Framework for Real-Time Closed-Loop Simulation of Advanced Rotorcraft Configurations Using Comprehensive Flight Dynamics Models

This paper presents a real-time closed-loop rotorcraft simulation framework using HeliUM-A, a high-fidelity flight dynamics analysis, and a Simulink®-based flight control system model. Serial optimization and parallel computing techniques are introduced in HeliUM-A to achieve real-time speeds. A customized ordinary differential equation solver with parallel load balancing enables accelerated time marching simulations.
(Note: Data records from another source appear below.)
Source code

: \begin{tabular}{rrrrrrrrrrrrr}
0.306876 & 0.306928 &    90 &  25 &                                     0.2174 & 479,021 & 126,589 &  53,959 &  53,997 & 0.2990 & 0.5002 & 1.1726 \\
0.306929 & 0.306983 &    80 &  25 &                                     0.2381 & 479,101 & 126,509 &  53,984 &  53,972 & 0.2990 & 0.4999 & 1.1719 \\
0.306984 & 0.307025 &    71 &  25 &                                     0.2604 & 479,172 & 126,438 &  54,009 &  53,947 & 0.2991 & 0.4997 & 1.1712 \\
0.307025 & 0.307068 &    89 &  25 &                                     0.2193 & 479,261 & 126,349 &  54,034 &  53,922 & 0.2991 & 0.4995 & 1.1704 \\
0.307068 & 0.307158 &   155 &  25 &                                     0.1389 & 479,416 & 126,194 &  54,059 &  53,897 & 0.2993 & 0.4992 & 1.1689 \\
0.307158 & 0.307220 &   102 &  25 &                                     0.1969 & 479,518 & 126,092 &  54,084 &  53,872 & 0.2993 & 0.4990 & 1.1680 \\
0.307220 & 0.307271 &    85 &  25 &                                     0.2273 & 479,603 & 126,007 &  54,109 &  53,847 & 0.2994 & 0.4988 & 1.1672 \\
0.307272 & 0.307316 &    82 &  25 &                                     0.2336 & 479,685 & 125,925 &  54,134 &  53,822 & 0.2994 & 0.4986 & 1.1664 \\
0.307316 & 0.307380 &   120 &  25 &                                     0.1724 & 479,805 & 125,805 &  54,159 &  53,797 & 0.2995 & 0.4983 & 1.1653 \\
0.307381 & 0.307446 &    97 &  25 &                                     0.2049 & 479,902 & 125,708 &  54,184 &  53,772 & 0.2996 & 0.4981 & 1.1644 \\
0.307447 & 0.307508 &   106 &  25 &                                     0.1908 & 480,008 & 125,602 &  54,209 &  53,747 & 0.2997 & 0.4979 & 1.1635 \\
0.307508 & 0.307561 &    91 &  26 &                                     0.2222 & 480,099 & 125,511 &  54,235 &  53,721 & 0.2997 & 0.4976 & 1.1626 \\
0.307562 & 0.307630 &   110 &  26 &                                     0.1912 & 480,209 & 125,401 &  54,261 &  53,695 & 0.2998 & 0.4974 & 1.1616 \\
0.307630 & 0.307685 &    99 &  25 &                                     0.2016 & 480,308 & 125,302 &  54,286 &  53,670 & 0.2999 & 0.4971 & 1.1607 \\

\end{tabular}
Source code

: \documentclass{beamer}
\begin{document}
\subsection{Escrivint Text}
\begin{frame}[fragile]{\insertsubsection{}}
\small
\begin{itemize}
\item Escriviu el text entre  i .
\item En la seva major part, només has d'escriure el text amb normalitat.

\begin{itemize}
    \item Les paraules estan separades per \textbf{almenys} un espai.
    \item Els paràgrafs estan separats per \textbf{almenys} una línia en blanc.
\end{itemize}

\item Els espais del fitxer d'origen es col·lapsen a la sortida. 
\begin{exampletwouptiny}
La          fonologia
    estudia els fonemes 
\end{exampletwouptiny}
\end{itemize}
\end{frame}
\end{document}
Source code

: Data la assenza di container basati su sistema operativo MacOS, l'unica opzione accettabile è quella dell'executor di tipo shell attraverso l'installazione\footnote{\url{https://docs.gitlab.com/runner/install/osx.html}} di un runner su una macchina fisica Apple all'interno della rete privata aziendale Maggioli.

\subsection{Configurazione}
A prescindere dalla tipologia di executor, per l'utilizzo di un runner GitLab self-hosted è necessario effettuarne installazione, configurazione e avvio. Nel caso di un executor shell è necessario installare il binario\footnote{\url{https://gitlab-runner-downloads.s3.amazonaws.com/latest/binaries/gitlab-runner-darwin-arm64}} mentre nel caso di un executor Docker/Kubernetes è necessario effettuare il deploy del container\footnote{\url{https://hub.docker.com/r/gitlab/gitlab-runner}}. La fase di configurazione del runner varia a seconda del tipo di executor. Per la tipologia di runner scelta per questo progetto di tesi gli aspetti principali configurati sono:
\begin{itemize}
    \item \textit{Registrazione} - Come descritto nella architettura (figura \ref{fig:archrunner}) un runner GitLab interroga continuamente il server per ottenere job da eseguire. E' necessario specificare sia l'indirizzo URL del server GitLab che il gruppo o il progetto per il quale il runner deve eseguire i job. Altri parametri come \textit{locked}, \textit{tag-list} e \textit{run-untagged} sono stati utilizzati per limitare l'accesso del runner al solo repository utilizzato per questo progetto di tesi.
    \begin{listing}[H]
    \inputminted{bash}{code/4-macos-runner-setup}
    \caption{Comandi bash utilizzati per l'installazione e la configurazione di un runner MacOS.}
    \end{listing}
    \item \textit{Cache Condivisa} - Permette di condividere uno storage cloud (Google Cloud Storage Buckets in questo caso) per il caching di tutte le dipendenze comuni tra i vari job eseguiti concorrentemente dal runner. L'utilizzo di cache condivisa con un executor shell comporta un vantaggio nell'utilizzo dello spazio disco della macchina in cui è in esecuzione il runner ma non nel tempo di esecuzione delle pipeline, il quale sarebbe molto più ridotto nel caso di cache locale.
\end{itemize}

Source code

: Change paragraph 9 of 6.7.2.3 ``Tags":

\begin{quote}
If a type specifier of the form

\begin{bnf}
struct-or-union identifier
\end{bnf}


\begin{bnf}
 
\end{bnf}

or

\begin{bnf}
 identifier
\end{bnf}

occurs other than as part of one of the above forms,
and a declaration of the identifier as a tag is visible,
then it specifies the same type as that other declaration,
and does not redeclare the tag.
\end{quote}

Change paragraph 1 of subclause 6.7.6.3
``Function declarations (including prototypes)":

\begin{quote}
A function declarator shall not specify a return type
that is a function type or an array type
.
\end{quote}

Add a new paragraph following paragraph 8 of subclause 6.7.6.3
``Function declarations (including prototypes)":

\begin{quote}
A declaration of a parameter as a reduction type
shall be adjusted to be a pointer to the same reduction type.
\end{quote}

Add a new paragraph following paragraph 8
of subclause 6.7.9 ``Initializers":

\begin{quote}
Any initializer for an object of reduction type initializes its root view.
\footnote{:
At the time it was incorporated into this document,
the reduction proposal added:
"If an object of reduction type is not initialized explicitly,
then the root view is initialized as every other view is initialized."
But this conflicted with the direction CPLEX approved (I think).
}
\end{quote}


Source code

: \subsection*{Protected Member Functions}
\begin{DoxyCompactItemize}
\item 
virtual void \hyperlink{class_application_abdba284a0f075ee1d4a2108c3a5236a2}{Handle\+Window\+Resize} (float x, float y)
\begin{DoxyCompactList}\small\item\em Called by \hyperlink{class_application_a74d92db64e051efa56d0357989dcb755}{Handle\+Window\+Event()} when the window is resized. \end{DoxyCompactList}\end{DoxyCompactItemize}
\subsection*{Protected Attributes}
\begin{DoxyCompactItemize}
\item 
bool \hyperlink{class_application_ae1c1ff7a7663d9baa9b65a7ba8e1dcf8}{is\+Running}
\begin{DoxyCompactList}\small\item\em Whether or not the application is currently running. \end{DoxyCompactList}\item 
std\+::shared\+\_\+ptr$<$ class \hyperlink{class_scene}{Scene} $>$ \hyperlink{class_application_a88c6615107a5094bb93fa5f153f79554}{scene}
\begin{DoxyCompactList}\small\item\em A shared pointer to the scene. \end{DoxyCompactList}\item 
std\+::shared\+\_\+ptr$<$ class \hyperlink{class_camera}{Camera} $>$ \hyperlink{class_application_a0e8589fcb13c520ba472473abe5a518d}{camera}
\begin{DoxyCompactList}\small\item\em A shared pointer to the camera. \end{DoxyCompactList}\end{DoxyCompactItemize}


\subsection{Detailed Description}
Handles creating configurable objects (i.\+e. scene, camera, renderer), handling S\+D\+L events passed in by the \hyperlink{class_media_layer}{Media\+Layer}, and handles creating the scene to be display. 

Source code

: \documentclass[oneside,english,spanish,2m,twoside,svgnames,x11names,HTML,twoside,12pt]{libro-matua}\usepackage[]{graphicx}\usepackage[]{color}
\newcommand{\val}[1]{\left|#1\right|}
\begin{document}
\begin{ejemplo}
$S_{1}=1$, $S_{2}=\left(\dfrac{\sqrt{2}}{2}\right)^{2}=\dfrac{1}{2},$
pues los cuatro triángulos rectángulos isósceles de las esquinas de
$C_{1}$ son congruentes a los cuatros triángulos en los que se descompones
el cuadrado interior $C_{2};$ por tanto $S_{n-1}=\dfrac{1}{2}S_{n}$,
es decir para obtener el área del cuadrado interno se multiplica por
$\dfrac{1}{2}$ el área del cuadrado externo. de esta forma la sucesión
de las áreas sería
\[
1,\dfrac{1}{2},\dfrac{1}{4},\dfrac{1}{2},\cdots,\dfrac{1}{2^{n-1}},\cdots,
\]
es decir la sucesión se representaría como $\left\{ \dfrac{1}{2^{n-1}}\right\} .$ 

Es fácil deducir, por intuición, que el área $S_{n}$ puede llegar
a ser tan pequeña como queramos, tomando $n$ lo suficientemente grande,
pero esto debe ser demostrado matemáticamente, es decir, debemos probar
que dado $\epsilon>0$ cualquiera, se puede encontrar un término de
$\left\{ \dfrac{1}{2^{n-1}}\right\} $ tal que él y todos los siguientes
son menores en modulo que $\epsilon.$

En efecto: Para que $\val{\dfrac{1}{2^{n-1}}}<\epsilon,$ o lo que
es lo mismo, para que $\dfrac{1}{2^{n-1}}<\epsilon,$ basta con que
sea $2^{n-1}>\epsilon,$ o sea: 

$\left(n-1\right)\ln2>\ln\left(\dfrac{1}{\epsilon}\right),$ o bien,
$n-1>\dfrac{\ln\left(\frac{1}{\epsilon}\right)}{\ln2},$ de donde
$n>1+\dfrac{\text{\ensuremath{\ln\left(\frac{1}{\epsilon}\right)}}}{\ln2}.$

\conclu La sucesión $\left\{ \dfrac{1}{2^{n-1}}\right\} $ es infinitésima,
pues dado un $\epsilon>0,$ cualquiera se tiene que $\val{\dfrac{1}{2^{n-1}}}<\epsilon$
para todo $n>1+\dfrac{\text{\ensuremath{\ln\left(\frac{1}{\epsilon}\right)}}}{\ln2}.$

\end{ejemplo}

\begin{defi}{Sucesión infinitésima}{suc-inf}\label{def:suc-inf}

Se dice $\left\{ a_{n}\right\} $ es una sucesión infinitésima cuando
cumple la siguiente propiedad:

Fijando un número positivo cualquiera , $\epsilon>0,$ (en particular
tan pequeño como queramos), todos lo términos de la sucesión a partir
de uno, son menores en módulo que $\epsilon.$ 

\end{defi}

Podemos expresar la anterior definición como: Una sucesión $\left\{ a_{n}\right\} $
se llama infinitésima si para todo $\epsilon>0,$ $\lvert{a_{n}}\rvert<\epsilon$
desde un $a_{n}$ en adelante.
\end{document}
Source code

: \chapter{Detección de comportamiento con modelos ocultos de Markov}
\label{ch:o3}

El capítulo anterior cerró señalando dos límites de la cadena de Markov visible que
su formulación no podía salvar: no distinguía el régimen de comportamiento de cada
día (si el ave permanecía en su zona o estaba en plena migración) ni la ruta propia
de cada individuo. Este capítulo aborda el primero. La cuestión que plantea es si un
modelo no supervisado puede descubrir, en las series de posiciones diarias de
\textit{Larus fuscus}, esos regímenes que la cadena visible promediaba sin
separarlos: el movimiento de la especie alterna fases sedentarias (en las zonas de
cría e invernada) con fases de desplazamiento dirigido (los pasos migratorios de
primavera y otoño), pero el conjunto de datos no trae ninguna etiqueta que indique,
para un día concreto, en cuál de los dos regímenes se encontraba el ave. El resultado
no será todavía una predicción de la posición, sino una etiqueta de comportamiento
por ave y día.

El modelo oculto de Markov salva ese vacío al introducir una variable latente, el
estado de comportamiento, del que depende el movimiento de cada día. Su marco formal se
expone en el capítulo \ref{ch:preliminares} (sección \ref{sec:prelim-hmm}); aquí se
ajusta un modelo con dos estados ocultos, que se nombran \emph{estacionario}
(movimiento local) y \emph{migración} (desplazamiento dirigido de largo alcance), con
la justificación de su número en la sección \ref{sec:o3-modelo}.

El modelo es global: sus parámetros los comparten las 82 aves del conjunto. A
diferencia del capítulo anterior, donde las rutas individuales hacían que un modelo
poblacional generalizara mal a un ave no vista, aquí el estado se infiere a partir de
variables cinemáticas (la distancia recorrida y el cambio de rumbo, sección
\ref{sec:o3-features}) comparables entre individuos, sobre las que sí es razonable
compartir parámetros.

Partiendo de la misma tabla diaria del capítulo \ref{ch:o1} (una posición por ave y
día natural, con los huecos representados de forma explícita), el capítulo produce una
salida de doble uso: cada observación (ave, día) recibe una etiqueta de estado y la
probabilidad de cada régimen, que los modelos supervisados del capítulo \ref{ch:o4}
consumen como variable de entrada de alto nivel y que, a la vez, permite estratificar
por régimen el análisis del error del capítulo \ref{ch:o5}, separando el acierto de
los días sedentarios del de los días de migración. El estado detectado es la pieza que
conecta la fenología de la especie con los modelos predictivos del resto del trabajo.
Software interfaces are introduced to encapsulate HeliUM-A into a Level-2 S-function Simulink® block. Using standardized Simulink® ports, control inputs, rotor/body states and their time derivatives as well as relevant output quantities are communicated in-memory between Simulink® and HeliUM-A for closed-loop execution. This encapsulation retains the parallel computing improvements in HeliUM-A when executed through MATLAB, Simulink® or through the compiled executable automatically generated by the Simulink Coder. The framework is demonstrated on a coaxial compound scout helicopter with a pusher-propeller. Closed-loop vehicle and rotor responses are compared between two flight dynamics models: a stitched simulation model based on linearized models extracted from HeliUM-A, and the original HeliUM-A model. Time domain and frequency sweep comparisons showed excellent agreement between the stitched and nonlinear HeliUM-A models demonstrating that the new HeliUM-A based closed-loop framework shows expected behaviour. The HeliUM-A bare airframe model can be used to simulate various rotorcraft configurations in edge-of-the-envelope flight conditions, whereas the stitched models are accurate for center-of-the-envelope conditions.